Add vanilla (if adding vanilla beans, you must fish them out when you pour the toffee before it cools) and add the salt. Stir quickly. Pour the mixture out onto a marble slab that has been greased with butter, or grease 2 rimmed baking sheets (10" x 15" or around that size). Smooth out the toffee to 1/4-inch thickness. After about 5 to 10 minutes, you can score the toffee with a knife in order to break it up later. Using hot water and wiping the knife clean after every slice can help in scoring the toffee. You may now let the mixture cool. When cool, you can sprinkle with a dash of fleur de sel (French sea salt), break them up and wrap them in cellophane or an airtight container to maintain the freshness.
1 qt. heavy cream
1 lb. butter
1 lb. brown sugar
2 1/3 c. white sugar
1 pt. dark Karo
1/2 tsp. salt
1 tsp. vanilla
Mix sugars together and add Karo. Cut in butter and 1/2 of cream. Let come to a boil. As it stars to boil, add rest of cream. Cook approximately 1 1/2 hours or until soft ball stage (no more than 250 degrees F), stirring constantly. When done, remove from heat. Add vanilla. Pour in buttered pan and place in refrigerator until firm or overnight. Cut and wrap in wax paper. While cooking, try some on ice cream.
For Chocolate Fudge:
1 1/2 c Milk
4 oz Unsweetened chocolate (sqs)
4 c Sugar
3 tb Light corn syrup
1/4 ts Salt
3 tb Butter or margarine
1 1/2 ts Vanilla
Combine milk and chocolate in medium-size heavy saucepan; cook over low heat until chocolate is melted. Add sugar, corn syrup and salt and cook, stirring constantly, to boiling.

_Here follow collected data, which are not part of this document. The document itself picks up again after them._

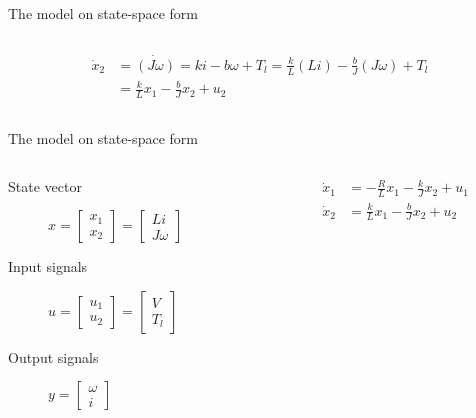 \documentclass[presentation,aspectratio=169]{beamer}
\begin{document}
\begin{frame}[label={sec:org454c7ae}]{The model on state-space form}
\begin{columns}
\begin{column}{0.6\columnwidth}
\pause

\begin{align*}
  \dot{x}_2 &= \dot{(J\omega)} = ki -b\omega + T_l = \frac{k}{L}(Li) - \frac{b}{J}(J\omega) + T_l\\
            &=  \frac{k}{L}x_1 - \frac{b}{J}x_2 + u_2
\end{align*}
\end{column}
\end{columns}
\end{frame}



\begin{frame}[label={sec:org9464df1}]{The model on state-space form}
\begin{columns}
\begin{column}{0.4\columnwidth}
\begin{description}
\item[{State vector}] \(x = \begin{bmatrix} x_1 \\x_2 \end{bmatrix} = \begin{bmatrix} Li \\J\omega \end{bmatrix}\)
\item[{Input signals}] \(u =  \begin{bmatrix} u_1 \\ u_2 \end{bmatrix} = \begin{bmatrix} V\\ T_l \end{bmatrix}\)
\item[{Output signals}] \(y =  \begin{bmatrix}\omega\\ i \end{bmatrix}\)
\end{description}
\end{column}



\begin{column}{0.6\columnwidth}
\begin{align*}
  \dot{x}_1  &= - \frac{R}{L}x_1 - \frac{k}{J}x_2 + u_1\\
  \dot{x}_2  &=  \frac{k}{L}x_1 - \frac{b}{J}x_2 + u_2
\end{align*}


\end{column}
\end{columns}
\end{frame}
\end{document}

Cook, without stirring to 234F on a candy thermometer. (A teaspoonful of syrup will form a soft ball when dropped into cold water.) Remove from heat at once. Add vanilla and butter or margarine, but do not stir in.
Cool mixture in pan to 110F, or until lukewarm; beat with wooden spoon until mixture thickens and begins to lose its gloss. (This will take about 15 minutes.)
Spread in a buttered 8x8x2" pan. Let stand until set and cool; cut into squares. Makes about 2 pounds.